On average, each person generates a ton of waste per year. This is a huge mass with which we contaminate suburban land. The only solution that is possible is to create a large dispersion of biological methods and living ecosystems in cities.

The second step which occurs in this revolution lies in a more radical statement: you can eat everything that grows in the city. This important opportunity is connected with transport system change – with the transition to hybrids, electromobiles or a slight shift of rules on fuel. High level European standards already allow us to grow food plants almost alongside the roads and it is happening today in Europe. The city turns into a place where edible plants are grown and specially cultivated. For example, Detroit – the U.S. automotive industrial center, akin to our Togliatti – expands the program associated with the cultivation of foodstuff in city buildings and parks. And this leads to a very serious chain of events. The concept of “Food Forest” is being added. This is a very interesting decision allowing people to grow grocery “forests” in urban environments, which need the same nutrients as a normal forest. It seems incredible, but only because of all that has spoiled us with agriculture, where you have to continuously work to get something. If you look at the forest system from the point of view of gathering berries, mushrooms or nuts, then the work costs money only once there – when you start the system. And this system is stable, it reproduces itself. Yes, unlike agri-food industries it will be less productive, but instead it will not require any liters of fuel or unit operation force. “Food forest” can be supported for thousands of years and have 3-4 “floors” with fruits, as a “multilayer forest”.

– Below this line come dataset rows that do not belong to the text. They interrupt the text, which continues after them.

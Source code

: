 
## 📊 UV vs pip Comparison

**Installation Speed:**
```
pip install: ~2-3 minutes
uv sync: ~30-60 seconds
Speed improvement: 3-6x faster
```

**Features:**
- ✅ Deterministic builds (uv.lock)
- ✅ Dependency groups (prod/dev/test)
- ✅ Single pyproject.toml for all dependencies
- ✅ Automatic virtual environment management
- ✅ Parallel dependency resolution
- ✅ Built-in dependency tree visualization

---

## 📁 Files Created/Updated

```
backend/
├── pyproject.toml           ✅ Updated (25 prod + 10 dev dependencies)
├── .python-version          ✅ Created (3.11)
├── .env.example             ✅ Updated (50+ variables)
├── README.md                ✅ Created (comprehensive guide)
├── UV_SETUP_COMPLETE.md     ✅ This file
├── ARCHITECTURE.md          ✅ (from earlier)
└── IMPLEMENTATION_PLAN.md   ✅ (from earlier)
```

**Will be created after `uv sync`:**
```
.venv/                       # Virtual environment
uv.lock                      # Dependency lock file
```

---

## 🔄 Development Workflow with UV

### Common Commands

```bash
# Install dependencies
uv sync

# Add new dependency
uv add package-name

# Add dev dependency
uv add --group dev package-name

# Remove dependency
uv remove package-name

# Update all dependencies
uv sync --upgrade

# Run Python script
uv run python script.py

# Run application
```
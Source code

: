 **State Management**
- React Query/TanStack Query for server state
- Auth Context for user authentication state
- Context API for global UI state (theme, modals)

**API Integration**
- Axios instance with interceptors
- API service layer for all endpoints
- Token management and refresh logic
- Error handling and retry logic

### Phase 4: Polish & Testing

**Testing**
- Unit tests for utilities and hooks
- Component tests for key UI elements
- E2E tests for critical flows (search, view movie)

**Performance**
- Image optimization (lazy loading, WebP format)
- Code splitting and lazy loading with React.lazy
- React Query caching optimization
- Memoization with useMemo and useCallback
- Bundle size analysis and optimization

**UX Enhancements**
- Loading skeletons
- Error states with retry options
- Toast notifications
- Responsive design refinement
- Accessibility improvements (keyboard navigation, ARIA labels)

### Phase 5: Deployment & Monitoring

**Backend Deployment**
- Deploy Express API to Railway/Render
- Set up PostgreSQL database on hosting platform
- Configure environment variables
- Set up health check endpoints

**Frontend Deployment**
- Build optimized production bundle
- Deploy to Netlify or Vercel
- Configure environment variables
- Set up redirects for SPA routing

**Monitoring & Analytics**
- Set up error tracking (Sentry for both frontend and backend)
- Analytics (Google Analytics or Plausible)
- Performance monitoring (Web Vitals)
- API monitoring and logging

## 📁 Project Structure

Keep on going. We know that the Amur grape can withstand temperatures down to minus 45 degrees. It creeps up to 25 meters. It is even an edible grape. It is not very tasty, but the vine can be grown. Why then are our houses are not covered with the Amur grape vine? It's not even that it is beautiful so you can create a valuable raw material. It turns out that in the summer you can save 5 degrees for cooling. That is a building whose walls are entwined with grape vines has no need to be cooled on the inside. And of course it must be used.

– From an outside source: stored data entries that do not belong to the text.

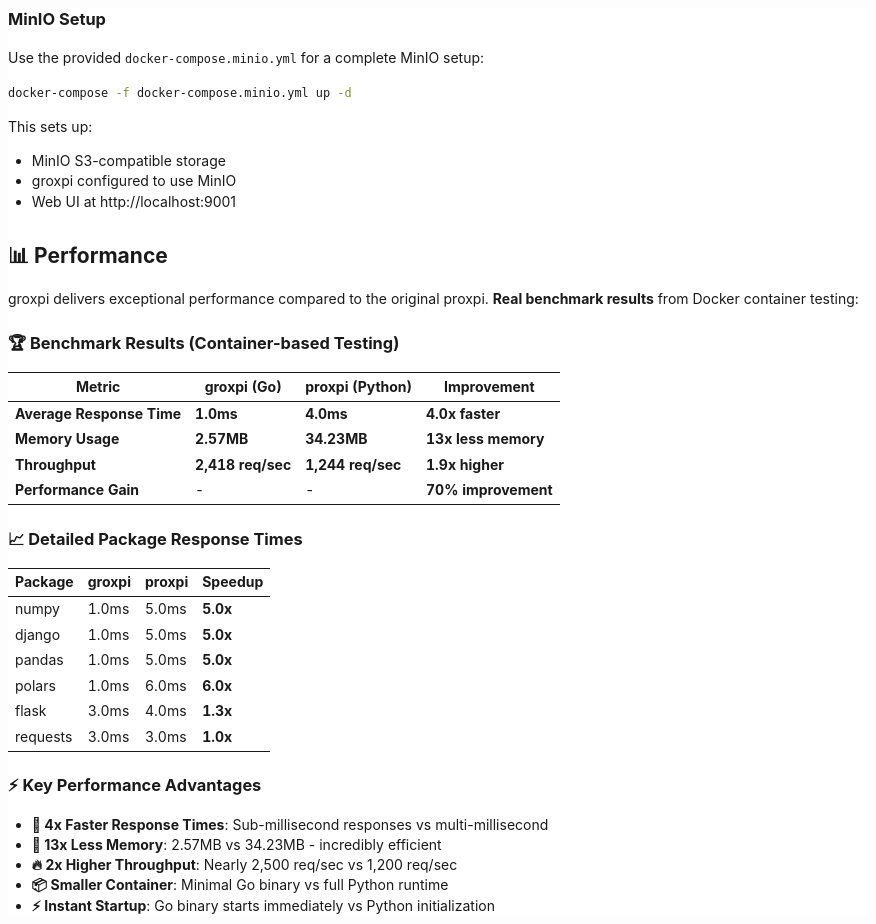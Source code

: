 ### MinIO Setup

Use the provided `docker-compose.minio.yml` for a complete MinIO setup:

```bash
docker-compose -f docker-compose.minio.yml up -d
```

This sets up:
- MinIO S3-compatible storage
- groxpi configured to use MinIO
- Web UI at http://localhost:9001

## 📊 Performance

groxpi delivers exceptional performance compared to the original proxpi. **Real benchmark results** from Docker container testing:

### 🏆 Benchmark Results (Container-based Testing)

| Metric | groxpi (Go) | proxpi (Python) | Improvement |
|--------|-------------|-----------------|-------------|
| **Average Response Time** | **1.0ms** | **4.0ms** | **4.0x faster** |
| **Memory Usage** | **2.57MB** | **34.23MB** | **13x less memory** |
| **Throughput** | **2,418 req/sec** | **1,244 req/sec** | **1.9x higher** |
| **Performance Gain** | - | - | **70% improvement** |

### 📈 Detailed Package Response Times

| Package | groxpi | proxpi | Speedup |
|---------|--------|--------|---------|
| numpy | 1.0ms | 5.0ms | **5.0x** |
| django | 1.0ms | 5.0ms | **5.0x** |
| pandas | 1.0ms | 5.0ms | **5.0x** |
| polars | 1.0ms | 6.0ms | **6.0x** |
| flask | 3.0ms | 4.0ms | **1.3x** |
| requests | 3.0ms | 3.0ms | **1.0x** |

### ⚡ Key Performance Advantages

- **🚀 4x Faster Response Times**: Sub-millisecond responses vs multi-millisecond
- **💾 13x Less Memory**: 2.57MB vs 34.23MB - incredibly efficient
- **🔥 2x Higher Throughput**: Nearly 2,500 req/sec vs 1,200 req/sec
- **📦 Smaller Container**: Minimal Go binary vs full Python runtime
- **⚡ Instant Startup**: Go binary starts immediately vs Python initialization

Such possibilities need be researched and implemented in the common system and in the right way. The challenge is to set up a city’s biocenosis planning system. Now we cannot form biocenosis just anyhow. For some reason we are planting shrubs and trees, but no one is building a system where there are all the components and they are connected between each other – human, plants, animals, microorganisms, insects. A good example is flowering plants that disappear because they cannot exist without bee’s participation. That’s why in a city there can be no fruit trees if there are no pollinators. It is not an accident that all European countries are developing “solitary bees”. They are not honey bees so nobody ruins their nests. But special houses are built for them to keep them in a city, because only they are able to provide longevity for plants growing there.

But all of this can be viewed also as a new, huge market, also for Russian biotechnologies. We have a lot of good and previously deployed biological centers. The city needs the bacteria for composting and land reclamation, new varieties of plants and fruit trees. It needs a large set of directions which will in turn open up fantastic prospects.